SQS Queue usage for decoupling, ordering and retry

Published in

heycar

9 min readOct 6, 2021

Introduction

Messages queue is a powerful tool for asynchronous communication between services. Messages are sent to the queue by a Producer and stay in the queue until they are not consumed and processed by a Consumer. Amazon SQS — is a message queueing service from Amazon.

In this article we will cover:

How we improved our communication with 3rd party services by using a queue
What were the reasons to start using queues for our service
How queues can be used as a retry mechanism
How queues help in the decoupling of services

What will not be covered:

How to setup queue itself, we can’t describe that better than it’s done in Amazon docs

In the end, we will share our conclusions on queues usage and share which advantages and disadvantages they brought to the daily life of our developers.

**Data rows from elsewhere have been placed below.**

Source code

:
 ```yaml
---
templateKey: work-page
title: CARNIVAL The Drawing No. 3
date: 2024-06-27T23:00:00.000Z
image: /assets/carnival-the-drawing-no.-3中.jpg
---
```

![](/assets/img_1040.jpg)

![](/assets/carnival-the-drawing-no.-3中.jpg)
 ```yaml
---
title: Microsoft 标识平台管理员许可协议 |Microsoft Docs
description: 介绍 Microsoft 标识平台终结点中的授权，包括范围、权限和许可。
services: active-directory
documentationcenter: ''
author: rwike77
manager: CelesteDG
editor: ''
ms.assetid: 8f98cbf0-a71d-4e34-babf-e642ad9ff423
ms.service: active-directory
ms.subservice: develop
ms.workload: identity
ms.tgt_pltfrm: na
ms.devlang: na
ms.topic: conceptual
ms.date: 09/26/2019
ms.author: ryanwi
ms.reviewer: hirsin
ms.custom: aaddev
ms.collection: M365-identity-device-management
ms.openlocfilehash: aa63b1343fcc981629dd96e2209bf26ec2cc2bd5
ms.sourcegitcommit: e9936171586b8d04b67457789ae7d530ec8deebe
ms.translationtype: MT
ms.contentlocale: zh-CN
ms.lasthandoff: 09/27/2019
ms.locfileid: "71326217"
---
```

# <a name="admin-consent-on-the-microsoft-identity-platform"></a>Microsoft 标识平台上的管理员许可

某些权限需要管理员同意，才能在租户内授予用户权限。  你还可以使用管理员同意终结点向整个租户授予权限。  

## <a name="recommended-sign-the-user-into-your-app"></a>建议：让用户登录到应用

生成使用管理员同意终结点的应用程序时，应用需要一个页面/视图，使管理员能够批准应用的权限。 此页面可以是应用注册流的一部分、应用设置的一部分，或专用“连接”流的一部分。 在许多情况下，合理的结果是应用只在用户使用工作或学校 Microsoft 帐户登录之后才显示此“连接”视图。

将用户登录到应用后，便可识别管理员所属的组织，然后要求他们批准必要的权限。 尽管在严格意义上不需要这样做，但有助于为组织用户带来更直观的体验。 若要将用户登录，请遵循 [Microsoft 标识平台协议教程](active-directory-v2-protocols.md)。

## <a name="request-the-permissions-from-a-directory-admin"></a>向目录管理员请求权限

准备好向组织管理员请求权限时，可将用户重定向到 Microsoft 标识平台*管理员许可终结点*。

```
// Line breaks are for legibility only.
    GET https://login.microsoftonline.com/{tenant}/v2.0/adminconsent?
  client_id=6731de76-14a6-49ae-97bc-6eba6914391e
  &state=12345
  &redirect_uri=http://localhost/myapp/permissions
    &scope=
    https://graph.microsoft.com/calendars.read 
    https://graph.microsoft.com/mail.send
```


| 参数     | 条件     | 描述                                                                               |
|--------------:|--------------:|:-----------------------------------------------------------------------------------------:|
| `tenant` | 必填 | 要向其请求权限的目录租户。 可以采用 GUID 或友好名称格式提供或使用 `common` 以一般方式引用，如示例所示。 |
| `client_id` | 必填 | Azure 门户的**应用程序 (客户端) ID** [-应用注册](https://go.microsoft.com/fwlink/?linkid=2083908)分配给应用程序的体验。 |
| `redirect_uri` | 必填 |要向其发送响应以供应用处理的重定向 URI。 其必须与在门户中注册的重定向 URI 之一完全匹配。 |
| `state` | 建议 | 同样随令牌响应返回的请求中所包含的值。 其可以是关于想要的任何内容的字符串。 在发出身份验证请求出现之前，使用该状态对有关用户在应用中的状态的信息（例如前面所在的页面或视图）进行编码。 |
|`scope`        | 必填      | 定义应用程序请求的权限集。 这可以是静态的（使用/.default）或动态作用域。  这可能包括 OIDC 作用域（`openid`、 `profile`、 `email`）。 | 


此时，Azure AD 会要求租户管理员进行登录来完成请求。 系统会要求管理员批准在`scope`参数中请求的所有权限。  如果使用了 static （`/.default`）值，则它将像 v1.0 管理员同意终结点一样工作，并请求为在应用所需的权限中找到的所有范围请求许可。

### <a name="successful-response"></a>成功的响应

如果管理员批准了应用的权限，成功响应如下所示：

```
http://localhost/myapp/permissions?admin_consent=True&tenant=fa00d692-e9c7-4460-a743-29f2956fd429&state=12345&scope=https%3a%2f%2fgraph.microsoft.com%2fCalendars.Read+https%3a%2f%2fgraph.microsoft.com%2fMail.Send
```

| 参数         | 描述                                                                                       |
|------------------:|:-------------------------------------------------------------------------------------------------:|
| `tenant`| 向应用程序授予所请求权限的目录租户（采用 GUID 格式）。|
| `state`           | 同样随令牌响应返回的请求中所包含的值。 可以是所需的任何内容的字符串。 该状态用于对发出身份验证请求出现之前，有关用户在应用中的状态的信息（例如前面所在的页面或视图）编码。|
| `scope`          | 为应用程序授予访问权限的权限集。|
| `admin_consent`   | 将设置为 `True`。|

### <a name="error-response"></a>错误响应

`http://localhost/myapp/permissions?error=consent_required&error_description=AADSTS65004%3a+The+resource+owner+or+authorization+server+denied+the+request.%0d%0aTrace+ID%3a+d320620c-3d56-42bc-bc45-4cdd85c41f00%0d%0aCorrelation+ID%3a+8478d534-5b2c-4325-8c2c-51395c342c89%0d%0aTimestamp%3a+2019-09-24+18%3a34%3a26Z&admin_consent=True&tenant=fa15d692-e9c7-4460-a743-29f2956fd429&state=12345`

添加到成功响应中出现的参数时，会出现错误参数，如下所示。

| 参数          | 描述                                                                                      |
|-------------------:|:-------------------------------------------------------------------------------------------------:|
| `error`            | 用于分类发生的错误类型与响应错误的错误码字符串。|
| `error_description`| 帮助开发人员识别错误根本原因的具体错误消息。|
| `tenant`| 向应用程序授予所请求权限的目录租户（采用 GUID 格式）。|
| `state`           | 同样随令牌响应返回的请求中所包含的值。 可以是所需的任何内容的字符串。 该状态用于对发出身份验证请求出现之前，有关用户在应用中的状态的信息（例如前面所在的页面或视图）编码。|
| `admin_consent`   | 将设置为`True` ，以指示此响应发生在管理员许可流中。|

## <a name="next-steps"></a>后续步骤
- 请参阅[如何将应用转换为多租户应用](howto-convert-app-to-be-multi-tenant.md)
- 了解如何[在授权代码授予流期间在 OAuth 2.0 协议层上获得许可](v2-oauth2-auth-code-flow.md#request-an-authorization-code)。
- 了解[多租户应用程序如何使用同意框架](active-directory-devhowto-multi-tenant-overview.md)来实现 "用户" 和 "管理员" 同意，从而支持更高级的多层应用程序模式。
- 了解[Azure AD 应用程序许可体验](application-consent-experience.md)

Use case example and description without queue

There could be many examples of how queues are solving our problems. One good example use case is how our service interacts with a CRM system because it covers all the problems we faced.

*Simple diagram of interaction with CRM system*

As you can see it’s a pretty simple use case:

User orders a vehicle on heycar
For each purchase, heycar checkout-service creates a CRM ticket to track order flow and help Customer Support team assist the user
During user journey in vehicle purchase flow, we will send requests to update tickets on CRM to display the relevant status of the purchase

The technical part of it is pretty simple and common:

The user interacts with the heycar client app
client app interacts with backend service via REST API
backend service interacts with the REST API given by the CRM system provider
the entire communication is synchronous HTTP calls

Original solution problems details

Issues which we faced with the described solution and which we tried to predict and prevent

The first two and most important issues which we faced were:

CRM system API often was not available and order creation was failing at that time.
CRM system API response time often was too high and was growing exponentially under high load. This was quite crucial, cause a call to CRM was synchronous and was blocking request handling execution thread until response not received

Initially, we devised and analyzed three possible solutions to the issues we were having

Change CRM system.

This solution was rejected almost immediately cause no guarantee that the new CRM provider will be more stable and data migration could be quite expensive.

2. Spring Events

Spring Events are promising on first look. But when we dived deeper into that topic we discovered few disadvantages which were quite crucial in our case.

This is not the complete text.